The Feathered Serpent VI for Kazoo, prepared piano and 32 flutes surprises with the completely new and unusual sound created by the solo instruments.

It forcefully begins with the Kazoo, which seems to present a religious hymn, of Byzantine inspiration, supported by the prepared piano’s harmony, with wiry, sometimes harsh, brittle sounds, that create different timbres, similar to those of plucked Sitar or Shamisen strings, with sounds produced by the hitting of the piano’s sounding board or by scratching its strings. A feeling of stillness is thus created by the music that is formed around the same sounds. The two solo voices play their song until exhaustion, until reaching ecstasy, like a Mantra.

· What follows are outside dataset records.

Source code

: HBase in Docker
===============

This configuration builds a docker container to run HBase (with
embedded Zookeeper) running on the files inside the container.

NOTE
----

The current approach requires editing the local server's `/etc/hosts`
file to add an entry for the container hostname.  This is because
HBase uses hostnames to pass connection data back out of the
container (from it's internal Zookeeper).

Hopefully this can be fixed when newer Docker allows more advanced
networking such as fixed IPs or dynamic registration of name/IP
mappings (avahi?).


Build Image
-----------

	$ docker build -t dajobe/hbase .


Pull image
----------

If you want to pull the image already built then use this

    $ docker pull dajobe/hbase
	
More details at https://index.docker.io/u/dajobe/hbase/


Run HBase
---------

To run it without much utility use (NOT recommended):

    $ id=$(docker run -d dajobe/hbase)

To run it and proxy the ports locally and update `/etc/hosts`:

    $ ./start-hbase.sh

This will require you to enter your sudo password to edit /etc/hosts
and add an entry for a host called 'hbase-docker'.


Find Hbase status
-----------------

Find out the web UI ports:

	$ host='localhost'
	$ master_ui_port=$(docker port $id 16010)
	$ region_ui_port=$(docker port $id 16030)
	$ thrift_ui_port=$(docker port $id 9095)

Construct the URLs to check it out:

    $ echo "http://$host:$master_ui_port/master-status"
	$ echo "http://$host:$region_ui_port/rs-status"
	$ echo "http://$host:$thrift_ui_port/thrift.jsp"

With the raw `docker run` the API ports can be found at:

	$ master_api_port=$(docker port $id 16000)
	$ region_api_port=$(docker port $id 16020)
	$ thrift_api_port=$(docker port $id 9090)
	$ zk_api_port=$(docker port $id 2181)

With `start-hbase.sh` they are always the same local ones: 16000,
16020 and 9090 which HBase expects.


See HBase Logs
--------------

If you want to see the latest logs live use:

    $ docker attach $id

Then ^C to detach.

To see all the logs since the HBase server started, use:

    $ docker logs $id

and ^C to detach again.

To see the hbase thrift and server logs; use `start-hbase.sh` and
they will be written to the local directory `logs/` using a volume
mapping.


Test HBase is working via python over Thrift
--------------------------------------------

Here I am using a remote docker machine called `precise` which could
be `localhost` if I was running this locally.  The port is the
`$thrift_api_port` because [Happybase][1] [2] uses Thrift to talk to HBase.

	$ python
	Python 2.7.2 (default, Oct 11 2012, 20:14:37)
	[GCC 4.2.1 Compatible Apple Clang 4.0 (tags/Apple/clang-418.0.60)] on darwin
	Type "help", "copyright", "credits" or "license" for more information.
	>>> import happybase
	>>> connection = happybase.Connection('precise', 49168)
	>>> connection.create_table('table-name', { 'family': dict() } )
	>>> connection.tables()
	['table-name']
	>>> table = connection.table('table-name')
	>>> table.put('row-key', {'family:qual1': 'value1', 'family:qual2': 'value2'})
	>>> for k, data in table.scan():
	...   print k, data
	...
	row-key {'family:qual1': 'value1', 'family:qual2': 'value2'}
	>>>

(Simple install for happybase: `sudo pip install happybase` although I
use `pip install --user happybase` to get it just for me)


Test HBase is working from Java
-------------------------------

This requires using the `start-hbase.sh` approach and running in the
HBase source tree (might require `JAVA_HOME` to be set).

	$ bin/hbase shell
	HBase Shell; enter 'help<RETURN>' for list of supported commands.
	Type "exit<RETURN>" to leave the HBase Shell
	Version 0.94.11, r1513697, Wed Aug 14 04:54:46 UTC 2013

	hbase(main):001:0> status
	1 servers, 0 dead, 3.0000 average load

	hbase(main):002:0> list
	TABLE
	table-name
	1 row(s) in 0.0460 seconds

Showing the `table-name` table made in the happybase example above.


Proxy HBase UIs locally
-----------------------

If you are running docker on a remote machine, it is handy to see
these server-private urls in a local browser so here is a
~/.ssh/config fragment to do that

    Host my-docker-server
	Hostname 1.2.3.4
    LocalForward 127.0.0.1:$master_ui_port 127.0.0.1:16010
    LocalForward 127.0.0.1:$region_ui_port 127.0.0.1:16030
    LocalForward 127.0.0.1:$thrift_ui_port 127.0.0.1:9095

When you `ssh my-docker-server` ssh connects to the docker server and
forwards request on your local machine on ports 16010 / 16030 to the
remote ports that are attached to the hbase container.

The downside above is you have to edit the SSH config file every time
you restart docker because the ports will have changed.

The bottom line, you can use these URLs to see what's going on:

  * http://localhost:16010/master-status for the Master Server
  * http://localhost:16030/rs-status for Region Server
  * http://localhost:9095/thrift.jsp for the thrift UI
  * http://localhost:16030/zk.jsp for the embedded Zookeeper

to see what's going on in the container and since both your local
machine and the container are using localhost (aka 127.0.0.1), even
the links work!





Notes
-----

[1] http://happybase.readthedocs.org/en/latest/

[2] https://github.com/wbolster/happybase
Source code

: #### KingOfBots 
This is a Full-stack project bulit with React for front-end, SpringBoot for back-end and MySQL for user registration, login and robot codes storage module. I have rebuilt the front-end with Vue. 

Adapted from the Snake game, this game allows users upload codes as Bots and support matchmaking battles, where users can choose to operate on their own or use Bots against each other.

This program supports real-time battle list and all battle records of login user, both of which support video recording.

The active role is given to the flute ensemble, that obstinately comment on the themes already mentioned.

The entire piece is constructed on the rivalry of the religious and secular planes, that end up combining and interwining, until their melting into one another. A strong impression of weightlessness is thus created, like one enormous cloud that covers the entire Earth. One can hear sounds that seem to come from faraway horizons, like some answers, insinuations and additions to this obssesive Byzantine song.

The overlapping of the ancient folklore’s common elements, coming from so many parts of the world, over the suggestion of an Asian or Byzantine cult music, leads to the creation of an universal wail to which the whole humanity takes part. This is also the reason why I consider the vast musical discourse, divided into six distinct parts, as a whole that forms a huge ”Symphony of the nations”, with some of the most inovative and surprising sonorities.

”The Feathered Serpent” is an eloquent example of the perfect symbiosis between performer and composer.

As a sign of appreciation and gratitude for the pieces offered to me by Violeta Dinescu throughout the time, I dedicate the following poem to her:

The Feathered Serpent

(To Violeta Dinescu)

 

Glossy light like serpent’s skin

coiled around our gaze,

salted fantasies and roots

convulse like fish abandoned by the waves,

spindle torn from the sky

passing through a crane’s bone

animates thirty-three flutes,

the sighing becomes The Feathered Serpent;

we kneel before it –

haughty like a swan’s neck –

Quetzalcoatl sheds a sea of tears

onto our quivering hearts,

the contour of colored feathers,

the streak between light and color

lead us in circles

smelling of ripe wheat

until the sky is united

with rescued shadows.

English version © Adrian G. Sahlean

[1] I choosed to write the Title in Romanian language in one word. By chanting “Șarpelecupene” several times, the musicality of the word becomes to sound like an incantation with lights and shadows. Exactly like Violeta’s music. She uses a huge range of timbres in the solo sections while, in the back ground, repeats some patterns over and over again, with slight changes, different effects and sound colors, creating the most wanton music ever heard.